Da "Big Babol" a "caffè": tra indagini e parole in codice

Cronaca

L'ultimo caso riguarda l’inchiesta su appalti e rifiuti in Regione Lombardia. Una donna avrebbe chiamato le banconote da 500 euro come le chewing-gum. Ma la letteratura della indagini è ricca di parole cifrate. Soprattutto quando si tratta di droga

di Alberto Giuffrè

"Frutta", "caffè", "mozzarella", "gamberoni", "zia Maria". La letteratura delle ordinanze di custodia cautelare contempla tante parole in codice. Ma fino a mercoledì 30 novembre, all'appello mancavano le chewing-gum. A introdurle ci ha pensato Rocca Orietta Pace, arrestata per corruzione nell'ambito dell'indagine che ha portato in carcere anche Franco Nicoli Cristiani, vicepresidente del Consiglio regionale lombardo.
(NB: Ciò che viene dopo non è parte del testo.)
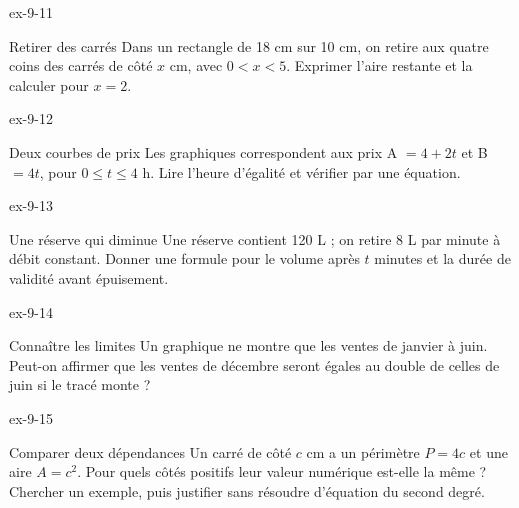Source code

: \begin{blocLivre}{ex-9-11}\begin{exercice}[3]{Retirer des carrés}
Dans un rectangle de 18 cm sur 10 cm, on retire aux quatre coins des carrés de côté $x$ cm, avec $0<x<5$. Exprimer l’aire restante et la calculer pour $x=2$.
\label{fig-ex-9-11}
\end{exercice}\end{blocLivre}
\begin{blocLivre}{ex-9-12}\begin{exercice}[3]{Deux courbes de prix}
Les graphiques correspondent aux prix A $=4+2t$ et B $=4t$, pour $0\le t\le4$ h. Lire l’heure d’égalité et vérifier par une équation.
\label{fig-ex-9-12}
\end{exercice}\end{blocLivre}
\begin{blocLivre}{ex-9-13}\begin{exercice}[3]{Une réserve qui diminue}
Une réserve contient 120 L ; on retire 8 L par minute à débit constant. Donner une formule pour le volume après $t$ minutes et la durée de validité avant épuisement.
\label{fig-ex-9-13}
\end{exercice}\end{blocLivre}
\begin{blocLivre}{ex-9-14}\begin{exercice}[3]{Connaître les limites}
Un graphique ne montre que les ventes de janvier à juin. Peut-on affirmer que les ventes de décembre seront égales au double de celles de juin si le tracé monte ?
\end{exercice}\end{blocLivre}
\begin{blocLivre}{ex-9-15}\begin{exercice}[3]{Comparer deux dépendances}
Un carré de côté $c$ cm a un périmètre $P=4c$ et une aire $A=c^2$. Pour quels côtés positifs leur valeur numérique est-elle la même ? Chercher un exemple, puis justifier sans résoudre d’équation du second degré.
\label{fig-ex-9-15}
\end{exercice}\end{blocLivre}

\clearpage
In una conversazione catturata dalle cimici degli inquirenti la donna avrebbe chiamato "Big Babol" le banconote da 500 euro. Forse per il loro colore violetto, ipotizza il Corriere della Sera. Fantasia a parte, sono i soldi che avrebbe consegnato il 26 settembre scorso a Milano al responsabile degli staff dell'Arpa della Lombardia, Giuseppe Rotondaro, che a sua volta li avrebbe "girati" proprio al politico del Pdl.

Non è certo la prima volta che il linguaggio cifrato arricchisce le indagini su episodi di corruzione. Uno degli ultimi casi è emersi in settembre con un giro di tangenti legato alla vendita di prodotti di aziende del gruppo Finmeccanica. In un documento i magistrati della procura di Napoli sottolineano il riferimento a nomi in codice per riferirsi a pagamenti già effettuati, ad altre richieste di denaro e alle somme da erogare: si ripetono, così - in maniera inequivocabile, secondo il pm - espressione come ''aprire il ristorante'', ''pagare i coperti'', ''pagare un altro pranzo'', ''lasciare la mancia''.
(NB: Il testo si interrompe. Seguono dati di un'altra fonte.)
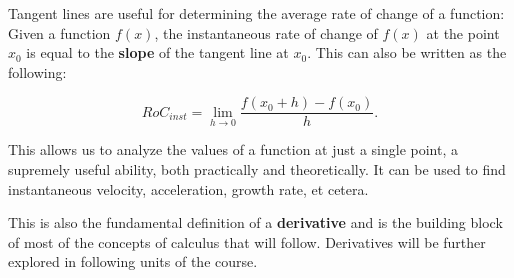 \documentclass[11pt]{article}
\begin{document}
Tangent lines are useful for determining the average rate of change of a function: 
Given a function $f(x)$, the instantaneous rate of change of $f(x)$ at the point $x_0$ is equal to the \textbf{slope} of the tangent line at $x_0$. This can also be written as the following: 

\begin{center}
\begin{equation*}
RoC_{inst} = \lim_{h \to 0} \frac{f(x_0+h)-f(x_0)}{h}. 
\end{equation*}
\end{center}

This allows us to analyze the values of a function at just a single point, a supremely useful ability, both practically and theoretically. It can be used to find instantaneous velocity, acceleration, growth rate, et cetera. 

This is also the fundamental definition of a \textbf{derivative} and is the building block of most of the concepts of calculus that will follow. Derivatives will be further explored in following units of the course.
\end{document}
Il linguaggio della tavola sembra essere il più gettonato. Soprattutto quando si parla di droga. E' il caso di un pescivendolo arrestato a metà novembre in provincia di Palermo. Nella telefonata intercettata dai Carabinieri l'uomo dice: "Va bene prepara qualche 5 chili di gamberoni una cosa di queste tanto per mangiare questa sera va bene?...Sto arrivando, ciao''. Ma secondo gli inquirenti si riferisce in realtà alla cocaina.
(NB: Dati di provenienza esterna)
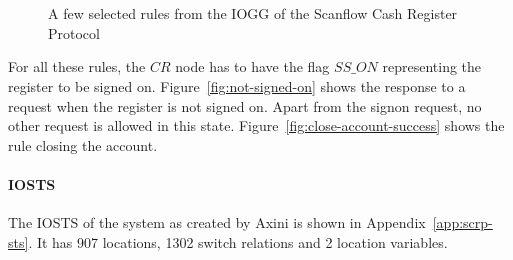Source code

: \begin{figure}[ht]
  \begin{center}
    \hspace{20px}
    \\
    \hspace{20px}
    \\
    \hspace{20px}
  \end{center}
  \caption{A few selected rules from the IOGG of the Scanflow Cash Register Protocol}
  \label{fig:gg-scrp}
\end{figure}

For all these rules, the $CR$ node has to have the flag $\mathit{SS\_ON}$ representing the register to be signed on. Figure~\ref{fig:not-signed-on} shows the response to a request when the register is not signed on. Apart from the signon request, no other request is allowed in this state. Figure~\ref{fig:close-account-success} shows the rule closing the account.

\paragraph*{IOSTS} The IOSTS of the system as created by Axini is shown in Appendix~\ref{app:scrp-sts}. It has 907 locations, 1302 switch relations and 2 location variables.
Qualche giorno prima un'organizzazione criminale sgominata in Calabria aveva dimostrato di andare oltre il bancone della "pescheria": gli arrestati, secondo quanto emerso dalle indagini, usavano un codice di riferimento utilizzando parole come ''frutta'' e ''caffè". Amanti dell'"espresso" sono anche le persone finite in manette nel 2010 con l'accusa di spaccio a San Basilio, estrema periferia romana. Nel dizionario non può mancare la "mozzarella", come si è scoperto a Napoli in un'operazione del 2010. Nelle stesse indagini gli inquirenti annotano che tra le parole in codice utilizzate per riferirsi alla cocaina ci sono anche "scarpe", "documenti", "cd" e "bottiglie".

C'è poi chi preferisce personificare le sostanze stupefacenti. In maggio i Carabinieri di Ischia si sono imbattuti nella "zia Maria", parola in codice per la marijuana e nella "sposa", cioè la cocaina. Due pusher romani arrestati nel 2010 sono andati oltre: chiamavano l'hashish con vari nomi come "Bruno" e "Fausto". Niente in confronto ai componenti di un'organizzazione, italiani e stranieri, che nelle loro conversazioni scomodavano "Topo Gigio", "Lola", "Paperino", "Pollicino", e "Balù". La polizia di Perugia che nel marzo 2010 li ha arrestati, non ha potuto fare a meno di battezzare l'operazione "Disneyland".

Tra i casi più celebri infine c'è quello del "cavallo" intercettato in una telefonata tra il senatore del Pdl Marcello Dell'Utri, condannato in appello a 7 anni per concorso in associazione mafiosa, e Vittorio Mangano, criminale legato a Cosa Nostra nonché stalliere nella residenza di Silvio Berlusconi ad Arcore. Per l'accusa l'animale altro non era che una parola in codice per riferirsi a una partita di droga. Una tesi sempre respinta dal senatore.